Some of us screamed at you to leave us alone.  Some of us answered your sick questions, because you were the grown-ups, and we were the kids.  I don’t even know how you got there so fast, before our parents, before anyone else could swoop us back inside and ask you to leave.  But there you were, with your vans and your lights, asking us how it felt to know that another child had been killed.  How it felt to be scared.  How it felt to wonder about the names of everyone else, to be desperately hoping for more information, while feeling terrified about what the truth would really be.

I remember you.  I remember your names.  I remember what channel you were from.  I remember that you filled the parking lot at Mike’s funeral.  You stood in a line outside of the door, devouring the footage of crying football players running away from the service, like rabid hungry wolves.  You replayed the video of Mike being loaded into the ambulance, over and over and over again, even when people wrote to you and asked you to stop.
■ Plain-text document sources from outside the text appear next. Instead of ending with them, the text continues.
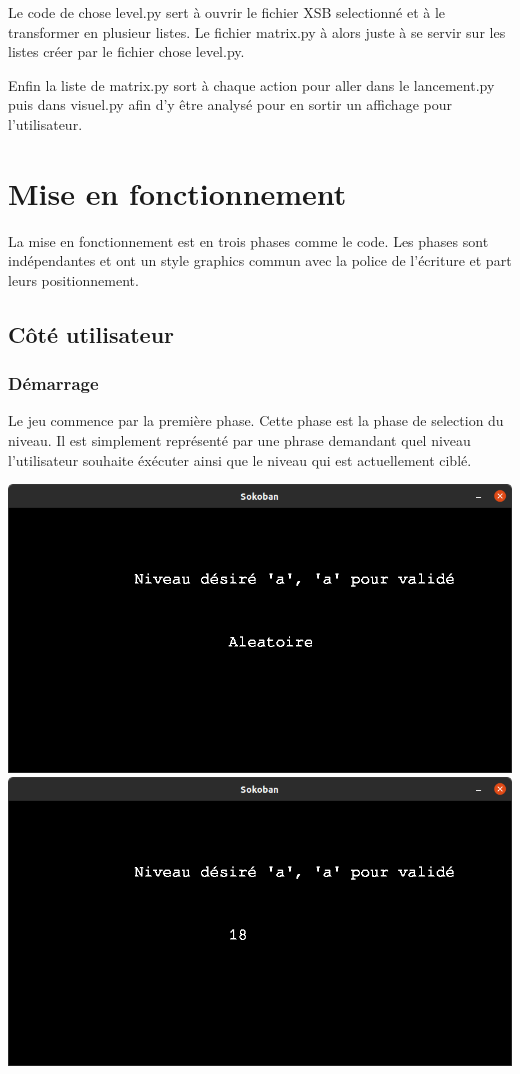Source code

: \documentclass[a4paper,12pt]{article} %
\begin{document}
Le code de chose level.py sert à ouvrir le fichier XSB selectionné et à le transformer en plusieur listes.
Le fichier matrix.py à alors juste à se servir sur les listes créer par le fichier chose level.py.

Enfin la liste de matrix.py sort à chaque action pour aller dans le lancement.py puis dans visuel.py afin d'y être analysé pour en sortir un affichage pour l'utilisateur.

\newpage

\section{Mise en fonctionnement}

La mise en fonctionnement est en trois phases comme le code.
Les phases sont indépendantes et ont un style graphics commun avec la police de l'écriture et part leurs positionnement.

\subsection{Côté utilisateur}

\subsubsection{Démarrage}

Le jeu commence par la première phase.
Cette phase est la phase de selection du niveau.
Il est simplement représenté par une phrase demandant quel niveau l'utilisateur souhaite éxécuter ainsi que le niveau qui est actuellement ciblé.

\includegraphics[scale = 0.25]{../picture/starting.png}
\includegraphics[scale = 0.25]{../picture/starting2.png}
\end{document}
And you were there today, in Newtown.  Asking children who can barely spell their names what it felt like to have the trajectory of their life changed in a single morning.

How the fuck do you think it feels?

They will remember you.  They will remember feeling violated by you.  Their parents will regret that the veil of shock blurred their vision enough to allow you to interview their children.

Our country is struggling with finding the answers we need to keep our babies safe.  We are struggling with how we feel about guns, and how we feel about mental health care.  Report on that.

But the 14 year old child in me begs you, begs you, to not ask children to report on what it felt like.  What it sounded like.  How scary it was.

I can tell you for sure, that they will live that trauma every single day.  They will be 34, sitting in the car with their husband outside their little boy’s preschool, crying silently at the news reports.  They will be transported immediately back to 14 years old, and how cold the grass felt under their feet.  They will feel the breath of their friends on their neck as they followed each other blindly back into the gymnasium.  And they will see your face, foreign and imploring, your voice pleading and fake.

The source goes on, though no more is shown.